• Activity
Which lines of the records contain the word "toString"? Copy each one.

• Records to use
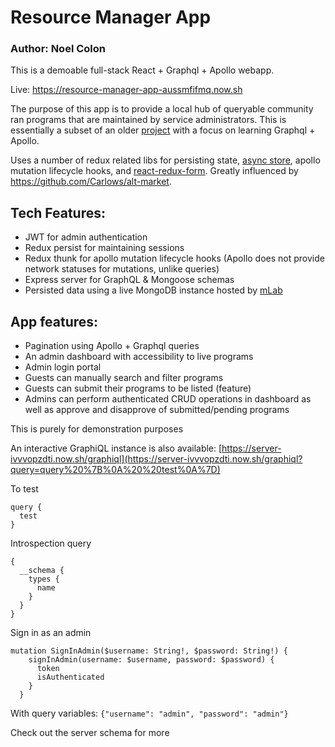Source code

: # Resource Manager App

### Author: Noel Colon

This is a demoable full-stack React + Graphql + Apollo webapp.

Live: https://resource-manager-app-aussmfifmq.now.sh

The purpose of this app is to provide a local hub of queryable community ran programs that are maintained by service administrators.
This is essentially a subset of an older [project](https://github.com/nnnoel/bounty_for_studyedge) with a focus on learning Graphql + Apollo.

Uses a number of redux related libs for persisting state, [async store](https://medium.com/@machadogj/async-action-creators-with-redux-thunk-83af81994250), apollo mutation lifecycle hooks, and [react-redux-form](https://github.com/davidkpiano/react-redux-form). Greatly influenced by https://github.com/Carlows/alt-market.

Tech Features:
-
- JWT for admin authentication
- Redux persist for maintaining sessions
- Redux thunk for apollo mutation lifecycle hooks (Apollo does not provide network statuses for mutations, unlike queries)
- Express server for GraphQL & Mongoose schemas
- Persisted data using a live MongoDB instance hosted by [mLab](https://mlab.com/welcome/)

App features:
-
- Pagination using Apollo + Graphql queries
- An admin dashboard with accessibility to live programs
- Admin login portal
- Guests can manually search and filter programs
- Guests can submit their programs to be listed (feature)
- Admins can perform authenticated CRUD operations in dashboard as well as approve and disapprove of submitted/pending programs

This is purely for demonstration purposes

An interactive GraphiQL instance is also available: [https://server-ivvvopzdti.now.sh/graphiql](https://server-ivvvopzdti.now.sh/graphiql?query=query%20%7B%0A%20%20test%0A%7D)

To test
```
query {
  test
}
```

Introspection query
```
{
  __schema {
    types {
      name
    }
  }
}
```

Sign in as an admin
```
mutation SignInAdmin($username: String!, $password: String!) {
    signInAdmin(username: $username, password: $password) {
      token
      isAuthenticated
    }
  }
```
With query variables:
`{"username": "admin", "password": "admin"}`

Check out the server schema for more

==

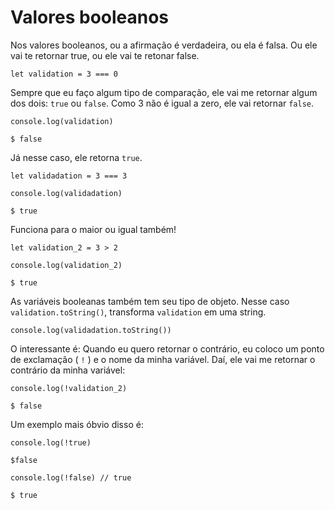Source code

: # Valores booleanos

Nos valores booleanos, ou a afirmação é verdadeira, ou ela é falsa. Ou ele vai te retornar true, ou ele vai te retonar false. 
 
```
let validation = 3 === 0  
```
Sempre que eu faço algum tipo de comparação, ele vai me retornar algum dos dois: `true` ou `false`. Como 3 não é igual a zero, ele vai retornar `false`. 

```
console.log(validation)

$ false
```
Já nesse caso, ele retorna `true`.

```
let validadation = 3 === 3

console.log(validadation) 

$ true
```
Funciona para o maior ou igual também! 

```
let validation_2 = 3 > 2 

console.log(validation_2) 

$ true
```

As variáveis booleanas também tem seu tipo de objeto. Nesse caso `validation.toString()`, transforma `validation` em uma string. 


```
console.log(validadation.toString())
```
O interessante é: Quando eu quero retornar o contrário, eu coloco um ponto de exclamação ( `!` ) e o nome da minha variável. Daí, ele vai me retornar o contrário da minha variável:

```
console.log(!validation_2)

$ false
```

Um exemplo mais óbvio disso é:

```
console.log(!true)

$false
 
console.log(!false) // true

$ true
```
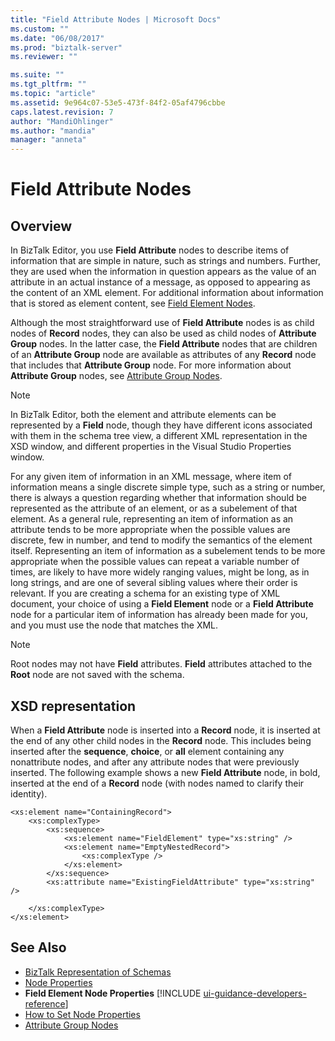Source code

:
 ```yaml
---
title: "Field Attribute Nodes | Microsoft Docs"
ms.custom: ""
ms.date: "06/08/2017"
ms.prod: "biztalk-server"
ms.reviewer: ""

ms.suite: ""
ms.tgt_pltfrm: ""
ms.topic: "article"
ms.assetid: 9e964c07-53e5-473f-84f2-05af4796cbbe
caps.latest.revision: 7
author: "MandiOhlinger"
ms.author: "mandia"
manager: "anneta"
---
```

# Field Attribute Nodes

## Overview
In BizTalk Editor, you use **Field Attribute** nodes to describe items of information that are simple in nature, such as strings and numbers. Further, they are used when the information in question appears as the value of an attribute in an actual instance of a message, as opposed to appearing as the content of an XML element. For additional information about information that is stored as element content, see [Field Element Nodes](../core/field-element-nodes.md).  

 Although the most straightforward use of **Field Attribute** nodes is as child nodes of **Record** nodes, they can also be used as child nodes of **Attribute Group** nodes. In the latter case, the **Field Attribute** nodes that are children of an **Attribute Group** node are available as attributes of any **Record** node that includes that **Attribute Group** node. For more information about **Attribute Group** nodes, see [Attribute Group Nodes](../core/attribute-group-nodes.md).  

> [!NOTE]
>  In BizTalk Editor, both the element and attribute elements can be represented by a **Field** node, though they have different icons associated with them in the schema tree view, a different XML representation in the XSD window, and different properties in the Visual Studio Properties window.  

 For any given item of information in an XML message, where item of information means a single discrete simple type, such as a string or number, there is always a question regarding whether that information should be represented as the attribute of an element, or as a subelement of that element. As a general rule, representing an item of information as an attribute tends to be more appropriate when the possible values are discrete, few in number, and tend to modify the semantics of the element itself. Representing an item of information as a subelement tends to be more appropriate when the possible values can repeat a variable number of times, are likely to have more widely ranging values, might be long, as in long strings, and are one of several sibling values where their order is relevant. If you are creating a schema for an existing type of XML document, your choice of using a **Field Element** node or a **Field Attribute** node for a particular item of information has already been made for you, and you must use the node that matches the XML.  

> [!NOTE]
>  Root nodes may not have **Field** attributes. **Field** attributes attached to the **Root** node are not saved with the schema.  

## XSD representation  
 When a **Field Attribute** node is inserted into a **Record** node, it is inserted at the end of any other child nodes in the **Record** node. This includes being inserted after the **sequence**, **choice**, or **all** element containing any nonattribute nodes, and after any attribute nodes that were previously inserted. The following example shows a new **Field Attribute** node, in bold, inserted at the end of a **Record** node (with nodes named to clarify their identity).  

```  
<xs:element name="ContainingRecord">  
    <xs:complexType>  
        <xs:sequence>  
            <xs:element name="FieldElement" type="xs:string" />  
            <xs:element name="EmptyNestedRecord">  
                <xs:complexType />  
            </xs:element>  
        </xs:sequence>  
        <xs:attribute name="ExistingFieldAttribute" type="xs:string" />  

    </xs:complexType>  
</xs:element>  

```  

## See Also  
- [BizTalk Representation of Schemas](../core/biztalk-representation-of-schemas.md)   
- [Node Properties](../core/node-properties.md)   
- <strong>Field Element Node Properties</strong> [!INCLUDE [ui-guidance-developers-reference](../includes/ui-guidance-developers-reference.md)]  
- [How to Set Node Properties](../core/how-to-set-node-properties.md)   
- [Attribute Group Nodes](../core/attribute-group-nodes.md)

• Written solution
As variáveis booleanas também tem seu tipo de objeto. Nesse caso `validation.toString()`, transforma `validation` em uma string. 
console.log(validadation.toString())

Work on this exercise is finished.